● **Problem statement**:
Restate word for word the opening line of the data below and every line after it until the line with "Analyses for other", that line too, but not the pictures.

● **Record extracts**:
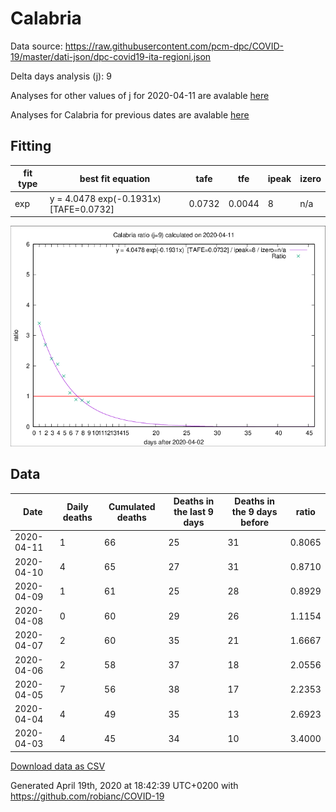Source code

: # Calabria

Data source: https://raw.githubusercontent.com/pcm-dpc/COVID-19/master/dati-json/dpc-covid19-ita-regioni.json

Delta days analysis (j): 9

Analyses for other values of j for 2020-04-11 are avalable [here](../2020-04-11/README.md)

Analyses for Calabria for previous dates are avalable [here](../README.md)

## Fitting 
|fit type|best fit equation|tafe|tfe|ipeak|izero|
|-------|-----|--------|------|---|---|
|exp|y = 4.0478 exp(-0.1931x)  [TAFE=0.0732]|0.0732|0.0044|8|n/a|

![Plot](COVID-19_calabria_j9_2020-04-11.png)

## Data
|Date|Daily deaths|Cumulated deaths|Deaths in the last 9 days|Deaths in the 9 days before|ratio|
|----|----------|-----------|-------|--------------------|-----|
|2020-04-11|1|66|25|31|0.8065|
|2020-04-10|4|65|27|31|0.8710|
|2020-04-09|1|61|25|28|0.8929|
|2020-04-08|0|60|29|26|1.1154|
|2020-04-07|2|60|35|21|1.6667|
|2020-04-06|2|58|37|18|2.0556|
|2020-04-05|7|56|38|17|2.2353|
|2020-04-04|4|49|35|13|2.6923|
|2020-04-03|4|45|34|10|3.4000|

[Download data as CSV](COVID-19_calabria_j9_2020-04-11.csv)

Generated April 19th, 2020 at 18:42:39 UTC+0200 with https://github.com/robianc/COVID-19
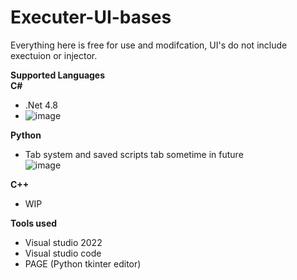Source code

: # Executer-UI-bases

Everything here is free for use and modifcation, UI's do not include exectuion or injector. <br>

**Supported Languages** <br>
**C#** <br>
- .Net 4.8 <br>
- ![image](https://github.com/rebl0x/Executer-UI-bases/assets/169552876/30fe8cee-220a-48dd-bd30-5c54c502503b)



**Python** <br>
- Tab system and saved scripts tab sometime in future <br>
![image](https://github.com/rebl0x/Executer-UI-bases/assets/169552876/4dea8148-f760-44e2-98cd-d831ab0b6f11)

**C++** <br>

- WIP <br>

**Tools used**
- Visual studio 2022
- Visual studio code
- PAGE (Python tkinter editor)  
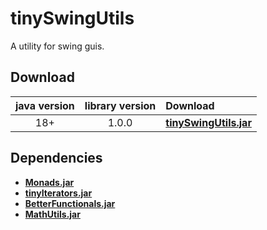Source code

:# tinySwingUtils
A utility for swing guis.

## Download
java version | library version | Download
:----------: | :-------------: | :-------
18+          | 1.0.0           | [**tinySwingUtils.jar**](https://github.com/tinycodecrank/tinySwingUtils/releases/download/v1.0.0/tinySwingUtils.jar)

## Dependencies

* [**Monads.jar**](https://github.com/tinycodecrank/tinyMonads/releases/download/v1.0.0/Monads.jar)
* [**tinyIterators.jar**](https://github.com/tinycodecrank/tinyIterators/releases/download/v1.0.0/tinyIterators.jar)
* [**BetterFunctionals.jar**](https://github.com/tinycodecrank/betterFunctionals/releases/download/v1.0.0/BetterFunctionals.jar)
* [**MathUtils.jar**](https://github.com/tinycodecrank/mathUtils/releases/download/v1.0.0/MathUtils.jar)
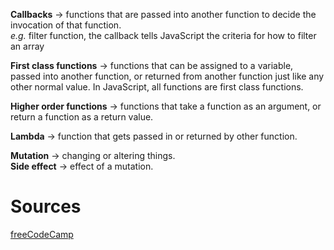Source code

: __Callbacks__ → functions that are passed into another function to decide the invocation of that function.\
*e.g.* filter function, the callback tells JavaScript the criteria for how to filter an array

__First class functions__ → functions that can be assigned to a variable, passed into another function, or returned from another function just like any other normal value. In JavaScript, all functions are first class functions.

__Higher order functions__ → functions that take a function as an argument, or return a function as a return value.

__Lambda__ → function that gets passed in or returned by other function.

__Mutation__ → changing or altering things.\
__Side effect__ → effect of a mutation.

# Sources
[freeCodeCamp](https://freecodecamp.org/)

● **Response**:
Source code

: # Calabria

Data source: https://raw.githubusercontent.com/pcm-dpc/COVID-19/master/dati-json/dpc-covid19-ita-regioni.json

Delta days analysis (j): 9

Analyses for other values of j for 2020-04-11 are avalable [here](../2020-04-11/README.md)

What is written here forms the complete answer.